In this study, a 3D deep learning framework was proposed for the detection of COVID-19. This framework is able to extract both 2D local and 3D global representative features. Deep learning has achieved superior performance in the field of radiology (10-13). Previous studies have successfully applied deep learning techniques to detect pneumonia in pediatric chest radiographs and further to differentiate viral and bacterial pneumonia in 2D pediatric chest radiographs (12-13). We were able to collect a large number of CT exams from multiple hospitals, which included 1296 COVID-19 CT exams. More importantly, 1735 CAP and 1325 non-pneumonia CT exams were also collected as the control groups in this study in order to ensure the detection robustness considering that certain similar imaging features may be observed in COVID-19 and other types of lung diseases.

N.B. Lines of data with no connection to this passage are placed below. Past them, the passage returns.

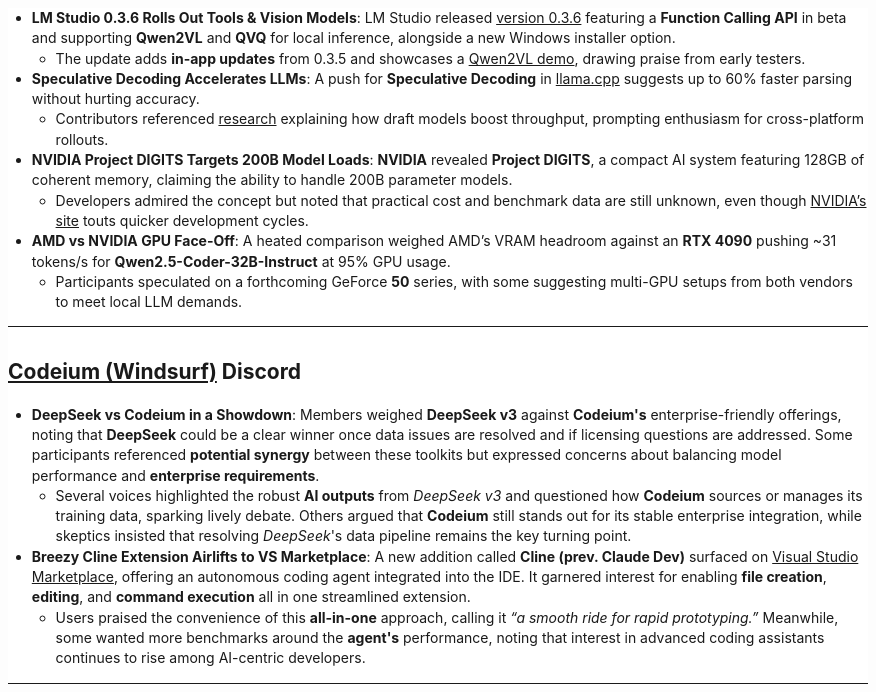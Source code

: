 - **LM Studio 0.3.6 Rolls Out Tools & Vision Models**: LM Studio released [version 0.3.6](https://lmstudio.ai/download) featuring a **Function Calling API** in beta and supporting **Qwen2VL** and **QVQ** for local inference, alongside a new Windows installer option.
   - The update adds **in-app updates** from 0.3.5 and showcases a [Qwen2VL demo](https://cdn.discordapp.com/attachments/1111797717639901324/1325920413296885760/qwen2vl-demo-2.mp4), drawing praise from early testers.
- **Speculative Decoding Accelerates LLMs**: A push for **Speculative Decoding** in [llama.cpp](https://github.com/ggerganov/llama.cpp/blob/master/examples/server/server.cpp) suggests up to 60% faster parsing without hurting accuracy.
   - Contributors referenced [research](https://medium.com/ai-science/speculative-decoding-make-llm-inference-faster-c004501af120) explaining how draft models boost throughput, prompting enthusiasm for cross-platform rollouts.
- **NVIDIA Project DIGITS Targets 200B Model Loads**: **NVIDIA** revealed **Project DIGITS**, a compact AI system featuring 128GB of coherent memory, claiming the ability to handle 200B parameter models.
   - Developers admired the concept but noted that practical cost and benchmark data are still unknown, even though [NVIDIA’s site](https://www.nvidia.com/en-us/project-digits/) touts quicker development cycles.
- **AMD vs NVIDIA GPU Face-Off**: A heated comparison weighed AMD’s VRAM headroom against an **RTX 4090** pushing ~31 tokens/s for **Qwen2.5-Coder-32B-Instruct** at 95% GPU usage.
   - Participants speculated on a forthcoming GeForce **50** series, with some suggesting multi-GPU setups from both vendors to meet local LLM demands.



---



## [Codeium (Windsurf)](https://discord.com/channels/1027685395649015980) Discord

- **DeepSeek vs Codeium in a Showdown**: Members weighed **DeepSeek v3** against **Codeium's** enterprise-friendly offerings, noting that **DeepSeek** could be a clear winner once data issues are resolved and if licensing questions are addressed. Some participants referenced **potential synergy** between these toolkits but expressed concerns about balancing model performance and **enterprise requirements**.
   - Several voices highlighted the robust **AI outputs** from *DeepSeek v3* and questioned how **Codeium** sources or manages its training data, sparking lively debate. Others argued that **Codeium** still stands out for its stable enterprise integration, while skeptics insisted that resolving *DeepSeek*'s data pipeline remains the key turning point.
- **Breezy Cline Extension Airlifts to VS Marketplace**: A new addition called **Cline (prev. Claude Dev)** surfaced on [Visual Studio Marketplace](https://marketplace.visualstudio.com/items?itemName=saoudrizwan.claude-dev), offering an autonomous coding agent integrated into the IDE. It garnered interest for enabling **file creation**, **editing**, and **command execution** all in one streamlined extension.
   - Users praised the convenience of this **all-in-one** approach, calling it *“a smooth ride for rapid prototyping.”* Meanwhile, some wanted more benchmarks around the **agent's** performance, noting that interest in advanced coding assistants continues to rise among AI-centric developers.



---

COVID-19 has widely spread all over the world since the first case was detected at the end of 2019. Early diagnosis of the disease is important for treatment and the isolation of the patients to prevent the virus spread. RT-PCR is considered as the reference standard; however, it has been reported that chest CT could be used as a reliable and rapid approach for screening of COVID-19 (5,6). The abnormal CT findings in COVID-19 have been recently reported to include ground-glass opacification, consolidation, bilateral involvement, peripheral and diffuse distribution (1-5,7-8).

This study has several limitations. Firstly, COVID-19 is caused by a corona virus and may have similar imaging characteristics as pneumonia caused by other types of viruses. However, due to the lack of laboratory confirmation of the etiology for each of these cases, we were not able to select other viral pneumonias for comparison in this study. Instead, we randomly selected CAP from August 2016 to February 2020. We propose that our sampling method was sufficient for the typical distribution of various subtypes of CAP. These cases should have included non-COVID-19 viral pneumonias (such as influenza virus), bacterial pneumonia and organizing pneumonia from any cause. It would be desirable to test the performance of COVNet in distinguishing COVID-19 from other viral pneumonias that have real time polymerase chain reaction confirmation of the viral agent in a future study. Secondly, a disadvantage of all deep learning methods is the lack of transparency and interpretability (e.g, it is impossible to determine what imaging features are being used to determine the output). While we used a heatmap to visualize the important regions in the images leading to the decision of the algorithm, heatmaps are still not sufficient to visualize what unique features are used by the model to distinguish between COVID-19 and CAP. Thirdly, there is a great deal of overlap in how the lung responds to various insults and there is a significant amount of overlap in the presentation of many diseases in the lung that depend on host factors (e.g. age, drug reactivity, immune status, underlying co-morbidities). No one method will be able to differentiate all lung diseases based simply on the imaging appearance on chest CT. A multidisciplinary approach for this is recommended. Furthermore, though a large size of data was collected in this study, the test set came from the same hospitals as the training set. We plan to collect additional CT exams from different centers to evaluate its performance in near future. Finally, this study focuses on whether one exam is COVID-19 or not, but has not addressed categorizing the disease into different severities. As a next step, it would be important to not only predict the presence of COVID-19, but also the severity degree to further help monitor and treat patients.

In conclusion, a robust deep learning model is developed to differentiate COVID-19 and CAP from chest CT images. These results demonstrate that a machine learning approach using convolutional networks model has the ability to distinguish COVID-19 from community acquired pneumonia.